• U.S.

Press: Fly Out of Ointment

2 minute read
TIME

To the journalistic fraternity of Sigma Delta Chi meeting last week in Chicago, its honorary president, Editor Marlen Edwin Pew of Editor & Publisher, spoke on “Editorial Criticism as a Constructive Influence in Public Affairs.” After deploring the censorships of Mussolini, Stalin and Hitler, Editor Pew told of a recent visit to the White House by a group of U. S. newsmen. Said Editor Pew: “I heard the President say that he was dumbfounded by the almost unanimous support given to his program by the American Press. . . . He said, ‘But there is a fly in the ointment,gentlemen. Where is your criticism? You know the Government can make mistakes and this undertaking is too vast a program for any one man or set of men to be sure of. We are certain to make blunders. I rely on you newspapermen to check us. . . . There is no kindness in flattering a wrong cause. I want your criticism as well as your support.

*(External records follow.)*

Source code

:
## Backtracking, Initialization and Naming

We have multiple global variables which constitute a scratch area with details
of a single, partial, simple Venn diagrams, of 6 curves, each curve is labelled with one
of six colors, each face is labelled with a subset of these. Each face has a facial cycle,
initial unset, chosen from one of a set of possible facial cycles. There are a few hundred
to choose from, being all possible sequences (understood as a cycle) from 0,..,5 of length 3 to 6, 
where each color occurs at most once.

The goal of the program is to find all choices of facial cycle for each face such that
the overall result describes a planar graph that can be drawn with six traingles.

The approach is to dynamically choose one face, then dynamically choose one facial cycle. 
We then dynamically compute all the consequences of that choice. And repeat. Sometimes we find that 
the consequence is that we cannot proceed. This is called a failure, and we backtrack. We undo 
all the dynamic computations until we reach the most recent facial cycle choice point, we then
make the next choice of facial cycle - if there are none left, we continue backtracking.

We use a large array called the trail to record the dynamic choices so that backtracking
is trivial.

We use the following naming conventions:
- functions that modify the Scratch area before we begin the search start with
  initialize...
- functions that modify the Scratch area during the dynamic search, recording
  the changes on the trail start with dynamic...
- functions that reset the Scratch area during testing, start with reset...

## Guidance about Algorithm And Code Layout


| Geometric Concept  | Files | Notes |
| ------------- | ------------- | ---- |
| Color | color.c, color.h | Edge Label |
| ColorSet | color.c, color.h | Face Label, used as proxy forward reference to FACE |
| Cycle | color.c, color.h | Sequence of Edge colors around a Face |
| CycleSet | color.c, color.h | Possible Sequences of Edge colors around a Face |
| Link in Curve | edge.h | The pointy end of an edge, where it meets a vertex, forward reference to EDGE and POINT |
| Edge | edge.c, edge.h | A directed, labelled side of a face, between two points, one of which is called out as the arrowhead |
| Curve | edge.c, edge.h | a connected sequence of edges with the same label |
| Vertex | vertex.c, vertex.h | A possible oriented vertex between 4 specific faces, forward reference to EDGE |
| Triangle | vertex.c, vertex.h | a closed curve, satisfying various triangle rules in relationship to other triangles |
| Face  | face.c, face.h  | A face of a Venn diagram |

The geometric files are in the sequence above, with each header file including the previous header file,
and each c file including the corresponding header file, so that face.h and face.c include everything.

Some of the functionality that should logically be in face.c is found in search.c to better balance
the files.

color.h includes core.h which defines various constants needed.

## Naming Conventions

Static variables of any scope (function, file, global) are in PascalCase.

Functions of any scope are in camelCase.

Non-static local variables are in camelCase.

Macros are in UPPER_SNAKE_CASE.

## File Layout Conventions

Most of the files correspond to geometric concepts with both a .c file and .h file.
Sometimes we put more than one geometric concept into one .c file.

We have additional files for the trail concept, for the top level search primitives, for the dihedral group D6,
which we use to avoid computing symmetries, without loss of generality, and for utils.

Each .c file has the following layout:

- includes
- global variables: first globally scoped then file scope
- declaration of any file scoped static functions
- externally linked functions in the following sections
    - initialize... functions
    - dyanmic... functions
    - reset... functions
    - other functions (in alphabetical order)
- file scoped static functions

It is the best kind of backing and the only request I make is that you be prompt about it. ” With almost embarrassing promptness, Editor Pew’s speech was followed by an uproar in Washington which answered the President’s question. Regular attendants at General Johnson’s NRA press conferences have been the editors of two of Washington’s “confidential news letters” Willard Monroe Kiplinger whose Washington Letter is circulated privately to business executives, and James True, who gets out a similar bulletin called Industrial Control Reports. Last week it became known that both Kiplinger and True had been in difficulties with General Johnson. Editor Kiplinger filled a page of his Industrial Control Postscript—a supplement to his regular letter—with a discussion of the “News Situation within NRA,” revealed that General Johnson had censured his letters for being inaccurate, critical, conjectural. Editor True, whose criticism of NRA has been even more lively, made public a letter he had received from General Johnson which said: “Your last Industrial Control Report is full of misinformation and sabotage . . . statements without foundation … in one case distinctly libelous. … In view oi this fact you will not be welcomed at any more press conferences.”

In his reply, Editor True asked for instances of his inaccuracy, called barring newsmen from conferences “an effective censorship,” promised to be at General Johnson’s next conference anyway.